Date: August 27 2017 6:13 AM Title: Chapter 2: River
Hope you're still planning on doing more with this. Would like to see Mova change up how she tortures next girl. Seems to me like Zoey's torture should be butt focused.
I might try to come back to this and finish it up if I get some time.
Date: January 03 2017 8:21 AM Title: Chapter 2: River
Found this today and it is great.
Really hope that you starts it up again.
I'm hoping at somepoint to get back to it, I just kind of want to make a better plot than I had originally planned out as well as get a bit more motivated about the idea like I was when I created it. Glad to hear that you enjoy what's here though.
Date: August 22 2016 12:20 PM Title: Chapter 1: Introducing the Contestants
This has some wicked potential! You've introduced the characters in a clean, interesting way. I will give a 5 star rating in hopes that you will continue to progress this story. There are so many paths that you can take! You could do some unaware stuff with teachers and fellow cheerleaders (since you've established that), entrapment scenes similar to the foot but somewhere else, and so much more. Does River (the head cheerleader if I remember) have a "best friend" on the cheer team? Because Nova could slip River (or even a different girl) in the best friend's uniform, underwear, shoes, etc. and see if she can survive for bonus points
I appreciate the interest that has been gained, and the ideas that you've given me are great. I will truly have to consider some of those ideas, as they're quite good. I very much appreciate the five stars, and hope that the story will continue to impress, and I am confident that it shall continue to progress. Once again, many thanks for both the rating and ideas.
Date: August 12 2016 10:57 PM Title: Chapter 1: Introducing the Contestants
These girls' names range from White-Girl Wasted to Weird Ass Space Western.

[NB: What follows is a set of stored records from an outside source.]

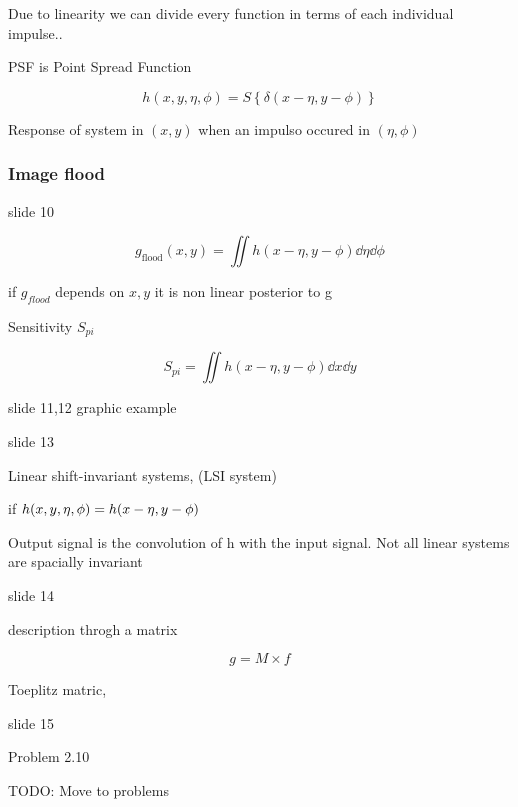 \documentclass[../main/main.tex]{subfiles}
\begin{document}
Due to linearity we can divide every function in terms of each individual impulse..

PSF is Point Spread Function


\begin{equation}
	h(x,y,\eta,\phi) =  S\left\{\delta(x-\eta,y-\phi)\right\}
\end{equation}

Response of system in $(x,y)$ when an impulso occured in $(\eta,\phi)$

\subsubsection{Image flood}

slide 10

\begin{equation}
	g_{\textrm{flood}}(x,y) = \iint h(x-\eta,y-\phi) \dd{\eta}\dd{\phi}
\end{equation}

if $g_{flood}$ depends on $x,y$ it is non linear posterior to g

Sensitivity $S_{pi}$

\begin{equation}
	S_{pi} = \iint h(x-\eta,y-\phi) \dd{x}\dd{y}
\end{equation}

slide 11,12 graphic example


slide 13

Linear shift-invariant systems, (LSI system)

if $h(x,y,\eta,\phi) = h(x-\eta, y-\phi)$

Output signal is the convolution of h with the input signal. Not all linear systems are spacially invariant

slide 14

description throgh a matrix

\begin{equation}
	g = M\times f
\end{equation}

Toeplitz matric,



slide 15

Problem 2.10

TODO: Move to problems
\end{document}
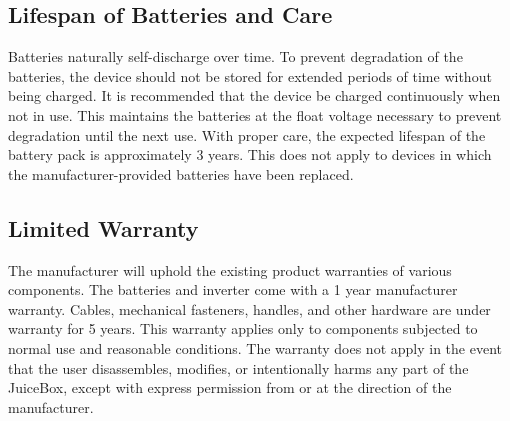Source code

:\documentclass[../jb_user_manual.tex]{subfiles}
\begin{document}
\subsection{\Large{Lifespan of Batteries and Care}}

Batteries naturally self-discharge over time.  To prevent degradation of the batteries, the device should not be stored for extended periods of time without being charged.  It is recommended that the device be charged continuously when not in use.  This maintains the batteries at the float voltage necessary to prevent degradation until the next use.  With proper care, the expected lifespan of the battery pack is approximately 3 years.  This does not apply to devices in which the manufacturer-provided batteries have been replaced.

\subsection{\Large{Limited Warranty}}

The manufacturer will uphold the existing product warranties of various components.  The batteries and inverter come with a 1 year manufacturer warranty.  Cables, mechanical fasteners, handles, and other hardware are under warranty for 5 years.  This warranty applies only to components subjected to normal use and reasonable conditions.  The warranty does not apply in the event that the user disassembles, modifies, or intentionally harms any part of the JuiceBox, except with express permission from or at the direction of the manufacturer.
\end{document}
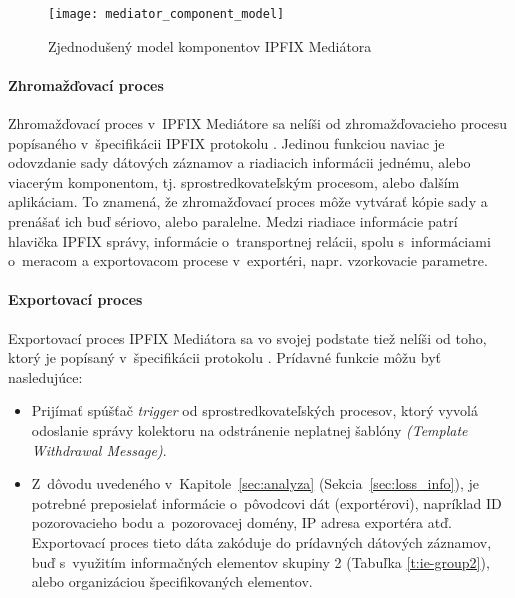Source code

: \begin{figure}[ht!]
\centering
\texttt{[image: mediator\_component\_model]}
\caption{Zjednodušený model komponentov IPFIX Mediátora}\label{o:mediator_component_model}
\end{figure}


\paragraph{Zhromažďovací proces}

Zhromažďovací proces v~IPFIX Mediátore sa nelíši od zhromažďovacieho procesu popísaného
v~špecifikácii IPFIX protokolu \citep{rfc5101}.
Jedinou funkciou naviac je odovzdanie sady dátových záznamov a riadiacich informácii jednému, alebo 
viacerým komponentom, tj. sprostredkovateľským procesom, alebo ďalším aplikáciam. 
To znamená, že zhromažďovací proces môže vytvárať kópie sady a prenášať ich buď sériovo, alebo paralelne.  
Medzi riadiace informácie patrí hlavička IPFIX správy, informácie o~transportnej relácii, 
spolu s~informáciami o~meracom a exportovacom procese v~exportéri, napr. vzorkovacie parametre.

\paragraph{Exportovací proces} \label{sec:exporting_process}

Exportovací proces IPFIX Mediátora sa vo svojej podstate tiež nelíši od toho, ktorý je popísaný v~špecifikácii
protokolu \citep{rfc5101}.
Prídavné funkcie môžu byť nasledujúce:
\begin{itemize}
 \item Prijímať spúšťač \emph{trigger} od sprostredkovateľských procesov, ktorý vyvolá odoslanie správy
 kolektoru na odstránenie neplatnej šablóny \emph{(Template Withdrawal Message)}.
 \item Z~dôvodu uvedeného v~Kapitole~\ref{sec:analyza} (Sekcia~\ref{sec:loss_info}), je potrebné 
 preposielať informácie o~pôvodcovi dát (exportérovi), napríklad ID pozorovacieho bodu a~pozorovacej 
 domény, IP adresa exportéra atď. Exportovací proces tieto dáta zakóduje do prídavných dátových záznamov, 
 buď s~využitím 
 informačných elementov skupiny 2 (Tabuľka \ref{t:ie-group2}), alebo organizáciou špecifikovaných 
 elementov.
\end{itemize}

Nice start, interesting plot. Four stars only because your verb tense changes and lack of punctuation irk me so. He looks forward to more.
Yeah, I just picked names that just sounded interesting at the time. I might go back and change that. As for the the verb tense changes, I've noticed that's a problem I have, might have to go back rework that chapter. As for the plot, I'd hoped that it sounds interesting. I appreciate the four stars, and I hope that I'll be able to improve the problems that you pointed out to me.